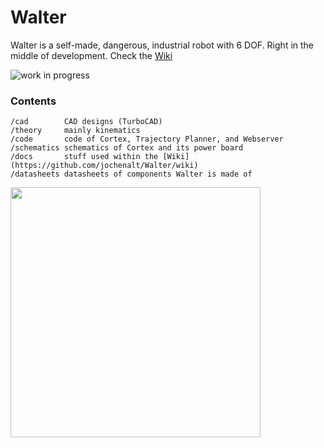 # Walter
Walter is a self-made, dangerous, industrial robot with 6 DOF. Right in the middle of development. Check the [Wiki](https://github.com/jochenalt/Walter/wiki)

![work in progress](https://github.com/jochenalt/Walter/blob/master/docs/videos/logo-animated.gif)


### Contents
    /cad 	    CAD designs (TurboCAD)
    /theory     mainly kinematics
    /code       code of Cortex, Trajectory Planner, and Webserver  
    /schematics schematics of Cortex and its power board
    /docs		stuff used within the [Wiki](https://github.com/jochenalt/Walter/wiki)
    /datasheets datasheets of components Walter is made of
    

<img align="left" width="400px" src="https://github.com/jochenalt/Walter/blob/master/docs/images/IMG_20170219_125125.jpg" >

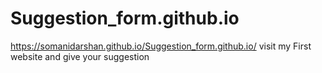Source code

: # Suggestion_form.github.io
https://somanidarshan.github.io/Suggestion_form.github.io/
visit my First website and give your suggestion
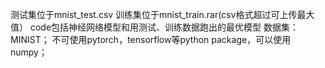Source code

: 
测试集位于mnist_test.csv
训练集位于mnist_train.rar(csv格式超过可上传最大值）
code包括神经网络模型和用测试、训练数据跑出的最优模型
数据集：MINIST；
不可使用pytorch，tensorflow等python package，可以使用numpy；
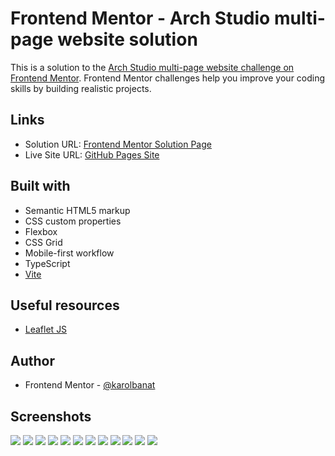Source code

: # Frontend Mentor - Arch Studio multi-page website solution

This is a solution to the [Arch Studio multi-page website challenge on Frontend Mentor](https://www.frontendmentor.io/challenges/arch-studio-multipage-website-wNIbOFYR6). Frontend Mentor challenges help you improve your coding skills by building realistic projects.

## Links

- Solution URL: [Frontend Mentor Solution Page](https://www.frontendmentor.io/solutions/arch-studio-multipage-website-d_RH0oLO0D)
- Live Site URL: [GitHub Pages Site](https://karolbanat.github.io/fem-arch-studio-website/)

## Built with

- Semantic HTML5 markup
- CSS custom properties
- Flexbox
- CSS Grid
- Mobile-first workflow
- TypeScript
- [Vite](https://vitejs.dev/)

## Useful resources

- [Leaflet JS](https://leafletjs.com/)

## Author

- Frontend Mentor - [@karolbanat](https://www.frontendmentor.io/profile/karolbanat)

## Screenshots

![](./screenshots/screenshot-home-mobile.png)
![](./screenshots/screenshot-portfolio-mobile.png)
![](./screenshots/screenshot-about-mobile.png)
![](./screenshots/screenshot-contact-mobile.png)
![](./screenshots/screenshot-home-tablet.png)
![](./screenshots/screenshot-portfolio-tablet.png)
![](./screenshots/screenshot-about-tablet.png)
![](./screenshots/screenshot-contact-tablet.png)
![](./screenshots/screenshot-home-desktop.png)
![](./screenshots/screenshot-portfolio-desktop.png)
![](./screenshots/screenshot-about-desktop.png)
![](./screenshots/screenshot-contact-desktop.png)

----

Reproduce all of the records above exactly, but exclude the pictures.

• **RESPONSE TO THE TASK**
 # Walter
Walter is a self-made, dangerous, industrial robot with 6 DOF. Right in the middle of development. Check the [Wiki](https://github.com/jochenalt/Walter/wiki)

![work in progress](https://github.com/jochenalt/Walter/blob/master/docs/videos/logo-animated.gif)


### Contents
    /cad 	    CAD designs (TurboCAD)
    /theory     mainly kinematics
    /code       code of Cortex, Trajectory Planner, and Webserver  
    /schematics schematics of Cortex and its power board
    /docs		stuff used within the [Wiki](https://github.com/jochenalt/Walter/wiki)
    /datasheets datasheets of components Walter is made of
    

<img align="left" width="400px" src="https://github.com/jochenalt/Walter/blob/master/docs/images/IMG_20170219_125125.jpg" >

Source code

: # Suggestion_form.github.io
https://somanidarshan.github.io/Suggestion_form.github.io/
visit my First website and give your suggestion
Source code

: 
测试集位于mnist_test.csv
训练集位于mnist_train.rar(csv格式超过可上传最大值）
code包括神经网络模型和用测试、训练数据跑出的最优模型
数据集：MINIST；
不可使用pytorch，tensorflow等python package，可以使用numpy；
Source code

: # Frontend Mentor - Arch Studio multi-page website solution

This is a solution to the [Arch Studio multi-page website challenge on Frontend Mentor](https://www.frontendmentor.io/challenges/arch-studio-multipage-website-wNIbOFYR6). Frontend Mentor challenges help you improve your coding skills by building realistic projects.

## Links

- Solution URL: [Frontend Mentor Solution Page](https://www.frontendmentor.io/solutions/arch-studio-multipage-website-d_RH0oLO0D)
- Live Site URL: [GitHub Pages Site](https://karolbanat.github.io/fem-arch-studio-website/)

## Built with

- Semantic HTML5 markup
- CSS custom properties
- Flexbox
- CSS Grid
- Mobile-first workflow
- TypeScript
- [Vite](https://vitejs.dev/)

## Useful resources

- [Leaflet JS](https://leafletjs.com/)

## Author

- Frontend Mentor - [@karolbanat](https://www.frontendmentor.io/profile/karolbanat)

## Screenshots

![](./screenshots/screenshot-home-mobile.png)
![](./screenshots/screenshot-portfolio-mobile.png)
![](./screenshots/screenshot-about-mobile.png)
![](./screenshots/screenshot-contact-mobile.png)
![](./screenshots/screenshot-home-tablet.png)
![](./screenshots/screenshot-portfolio-tablet.png)
![](./screenshots/screenshot-about-tablet.png)
![](./screenshots/screenshot-contact-tablet.png)
![](./screenshots/screenshot-home-desktop.png)
![](./screenshots/screenshot-portfolio-desktop.png)
![](./screenshots/screenshot-about-desktop.png)
![](./screenshots/screenshot-contact-desktop.png)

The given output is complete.